WHAT IS EXPECTED
Using the records below, locate all lines containing "данные" and return them.

::: MATERIAL PROVIDED

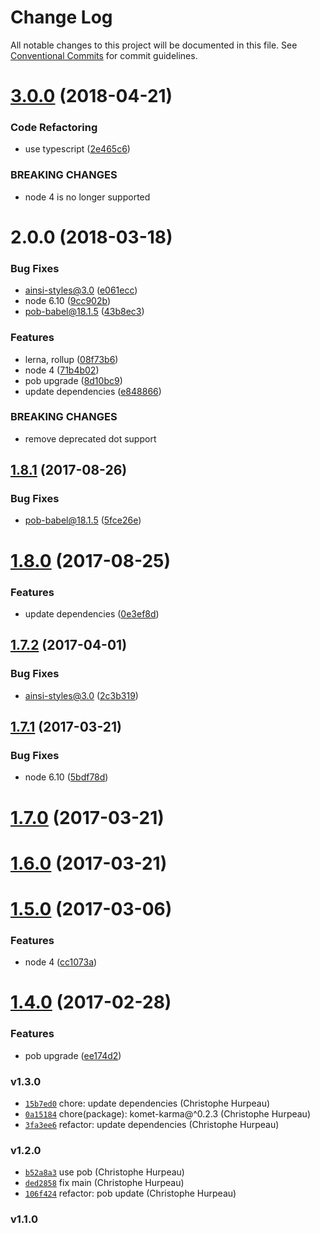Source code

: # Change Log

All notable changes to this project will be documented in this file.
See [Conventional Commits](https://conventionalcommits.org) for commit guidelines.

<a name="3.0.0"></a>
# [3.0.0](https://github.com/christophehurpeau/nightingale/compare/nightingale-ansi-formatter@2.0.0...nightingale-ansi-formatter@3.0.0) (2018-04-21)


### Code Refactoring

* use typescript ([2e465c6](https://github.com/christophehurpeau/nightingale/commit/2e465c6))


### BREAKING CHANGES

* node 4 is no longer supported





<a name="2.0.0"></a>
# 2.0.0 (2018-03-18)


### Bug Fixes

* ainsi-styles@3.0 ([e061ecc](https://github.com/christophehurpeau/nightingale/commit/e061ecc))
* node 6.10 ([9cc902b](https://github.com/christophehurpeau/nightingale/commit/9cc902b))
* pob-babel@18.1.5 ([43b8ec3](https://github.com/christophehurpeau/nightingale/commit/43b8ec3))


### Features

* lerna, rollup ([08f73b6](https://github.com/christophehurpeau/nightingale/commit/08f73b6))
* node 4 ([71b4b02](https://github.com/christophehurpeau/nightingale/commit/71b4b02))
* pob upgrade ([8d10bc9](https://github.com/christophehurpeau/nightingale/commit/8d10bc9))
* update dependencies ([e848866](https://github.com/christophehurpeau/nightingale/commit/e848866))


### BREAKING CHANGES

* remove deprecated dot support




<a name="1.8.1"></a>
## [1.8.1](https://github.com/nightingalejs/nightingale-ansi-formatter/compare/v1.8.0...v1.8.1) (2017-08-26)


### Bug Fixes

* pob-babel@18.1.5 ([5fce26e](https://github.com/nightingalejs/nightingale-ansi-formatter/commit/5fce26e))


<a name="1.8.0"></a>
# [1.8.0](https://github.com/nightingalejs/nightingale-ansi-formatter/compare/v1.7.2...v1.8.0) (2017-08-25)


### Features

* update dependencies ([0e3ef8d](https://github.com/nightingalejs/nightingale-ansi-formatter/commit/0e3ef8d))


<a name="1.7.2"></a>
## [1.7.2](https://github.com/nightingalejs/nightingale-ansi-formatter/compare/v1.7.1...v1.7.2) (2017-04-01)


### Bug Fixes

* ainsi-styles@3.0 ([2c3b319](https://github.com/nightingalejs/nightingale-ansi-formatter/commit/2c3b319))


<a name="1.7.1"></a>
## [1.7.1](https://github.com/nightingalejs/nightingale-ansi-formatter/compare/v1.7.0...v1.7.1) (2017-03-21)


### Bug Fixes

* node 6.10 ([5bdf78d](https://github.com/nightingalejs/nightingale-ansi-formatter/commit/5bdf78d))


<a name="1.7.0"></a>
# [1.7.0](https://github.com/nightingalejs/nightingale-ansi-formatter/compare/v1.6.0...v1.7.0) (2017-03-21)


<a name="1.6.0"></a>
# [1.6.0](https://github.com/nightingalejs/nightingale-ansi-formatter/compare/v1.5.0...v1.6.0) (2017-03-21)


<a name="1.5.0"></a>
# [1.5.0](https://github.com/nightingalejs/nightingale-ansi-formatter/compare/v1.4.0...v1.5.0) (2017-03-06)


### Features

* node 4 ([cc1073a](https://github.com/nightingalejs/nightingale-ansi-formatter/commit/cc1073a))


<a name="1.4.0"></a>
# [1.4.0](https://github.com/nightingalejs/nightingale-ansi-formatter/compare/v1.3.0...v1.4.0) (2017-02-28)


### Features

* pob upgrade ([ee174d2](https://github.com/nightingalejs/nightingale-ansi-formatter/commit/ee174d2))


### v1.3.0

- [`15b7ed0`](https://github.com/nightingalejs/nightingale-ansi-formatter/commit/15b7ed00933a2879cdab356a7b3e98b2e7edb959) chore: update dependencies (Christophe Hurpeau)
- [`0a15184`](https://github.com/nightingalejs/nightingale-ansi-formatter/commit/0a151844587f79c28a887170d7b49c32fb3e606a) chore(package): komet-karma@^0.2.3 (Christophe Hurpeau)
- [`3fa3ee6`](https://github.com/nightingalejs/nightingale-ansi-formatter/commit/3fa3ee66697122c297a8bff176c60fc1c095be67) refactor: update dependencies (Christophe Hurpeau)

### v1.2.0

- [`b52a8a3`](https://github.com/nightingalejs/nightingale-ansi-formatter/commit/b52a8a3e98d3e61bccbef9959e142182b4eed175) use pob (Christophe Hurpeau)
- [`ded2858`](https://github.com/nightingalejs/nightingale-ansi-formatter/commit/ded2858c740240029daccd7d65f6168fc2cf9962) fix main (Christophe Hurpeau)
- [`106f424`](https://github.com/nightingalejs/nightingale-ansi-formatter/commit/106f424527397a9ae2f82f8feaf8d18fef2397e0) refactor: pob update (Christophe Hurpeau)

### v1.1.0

::::::
::: MATERIAL PROVIDED

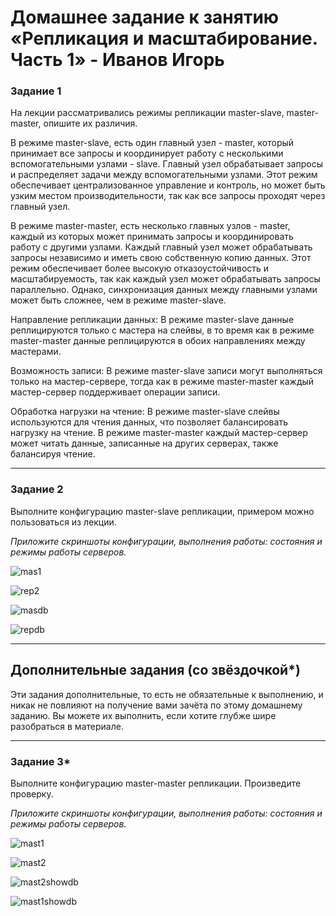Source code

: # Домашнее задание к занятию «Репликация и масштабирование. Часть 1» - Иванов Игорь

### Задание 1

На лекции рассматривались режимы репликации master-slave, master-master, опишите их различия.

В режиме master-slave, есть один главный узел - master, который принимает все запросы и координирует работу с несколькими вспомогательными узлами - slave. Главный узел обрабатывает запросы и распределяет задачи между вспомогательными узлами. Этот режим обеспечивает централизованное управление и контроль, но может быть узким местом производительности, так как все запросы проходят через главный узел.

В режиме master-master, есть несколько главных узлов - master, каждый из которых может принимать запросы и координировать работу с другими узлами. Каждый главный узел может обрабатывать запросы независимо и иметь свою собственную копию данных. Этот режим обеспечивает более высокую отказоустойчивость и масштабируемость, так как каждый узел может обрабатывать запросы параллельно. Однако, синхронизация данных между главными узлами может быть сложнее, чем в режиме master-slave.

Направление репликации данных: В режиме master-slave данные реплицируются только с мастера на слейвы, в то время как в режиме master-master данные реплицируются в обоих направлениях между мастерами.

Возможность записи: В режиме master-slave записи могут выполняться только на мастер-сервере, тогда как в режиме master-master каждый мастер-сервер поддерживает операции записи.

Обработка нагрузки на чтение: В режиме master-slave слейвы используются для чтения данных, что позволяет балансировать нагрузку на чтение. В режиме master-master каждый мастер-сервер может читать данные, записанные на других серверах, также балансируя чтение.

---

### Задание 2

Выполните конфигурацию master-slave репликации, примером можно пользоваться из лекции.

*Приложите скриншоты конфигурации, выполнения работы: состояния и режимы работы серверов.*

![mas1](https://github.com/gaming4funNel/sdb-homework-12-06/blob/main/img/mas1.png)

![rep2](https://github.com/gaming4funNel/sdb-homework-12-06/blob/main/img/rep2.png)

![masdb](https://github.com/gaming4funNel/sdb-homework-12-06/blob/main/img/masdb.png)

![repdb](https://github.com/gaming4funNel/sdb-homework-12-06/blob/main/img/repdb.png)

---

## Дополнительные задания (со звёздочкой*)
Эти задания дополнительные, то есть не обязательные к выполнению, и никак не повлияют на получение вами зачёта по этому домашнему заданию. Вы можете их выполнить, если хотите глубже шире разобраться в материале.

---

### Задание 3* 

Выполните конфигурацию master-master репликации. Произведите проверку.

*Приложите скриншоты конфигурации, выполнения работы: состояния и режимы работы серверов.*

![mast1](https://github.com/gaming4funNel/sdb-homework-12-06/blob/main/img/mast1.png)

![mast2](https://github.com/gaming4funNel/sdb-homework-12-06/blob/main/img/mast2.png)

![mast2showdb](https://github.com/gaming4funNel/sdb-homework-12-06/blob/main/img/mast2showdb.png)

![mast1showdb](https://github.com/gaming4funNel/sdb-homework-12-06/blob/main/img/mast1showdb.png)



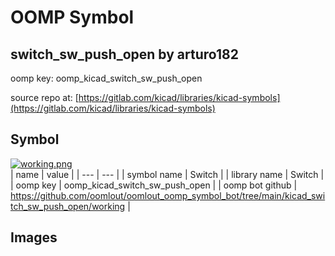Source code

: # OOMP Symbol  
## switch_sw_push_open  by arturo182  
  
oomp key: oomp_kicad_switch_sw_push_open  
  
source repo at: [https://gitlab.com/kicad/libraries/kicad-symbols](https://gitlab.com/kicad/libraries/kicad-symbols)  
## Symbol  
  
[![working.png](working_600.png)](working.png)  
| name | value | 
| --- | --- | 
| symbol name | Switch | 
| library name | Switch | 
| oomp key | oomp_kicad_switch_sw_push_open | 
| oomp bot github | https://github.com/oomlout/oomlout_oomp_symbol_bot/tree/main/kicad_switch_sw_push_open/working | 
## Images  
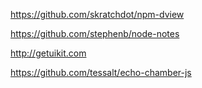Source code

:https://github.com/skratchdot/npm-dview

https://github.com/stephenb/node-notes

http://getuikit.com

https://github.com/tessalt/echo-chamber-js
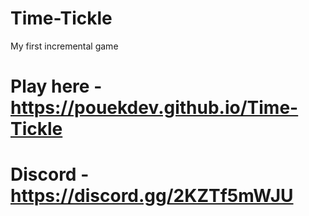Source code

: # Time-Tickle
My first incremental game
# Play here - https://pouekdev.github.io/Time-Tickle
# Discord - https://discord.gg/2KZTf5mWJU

::::::
::: MATERIAL PROVIDED

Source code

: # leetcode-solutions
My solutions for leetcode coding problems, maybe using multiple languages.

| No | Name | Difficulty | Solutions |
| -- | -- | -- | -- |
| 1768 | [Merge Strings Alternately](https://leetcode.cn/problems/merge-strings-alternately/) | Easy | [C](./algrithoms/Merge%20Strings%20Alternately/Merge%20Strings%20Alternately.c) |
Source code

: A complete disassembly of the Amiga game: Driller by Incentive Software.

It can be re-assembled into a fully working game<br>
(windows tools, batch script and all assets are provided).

::::::

EXPECTED OUTPUT
Направление репликации данных: В режиме master-slave данные реплицируются только с мастера на слейвы, в то время как в режиме master-master данные реплицируются в обоих направлениях между мастерами.
Обработка нагрузки на чтение: В режиме master-slave слейвы используются для чтения данных, что позволяет балансировать нагрузку на чтение. В режиме master-master каждый мастер-сервер может читать данные, записанные на других серверах, также балансируя чтение.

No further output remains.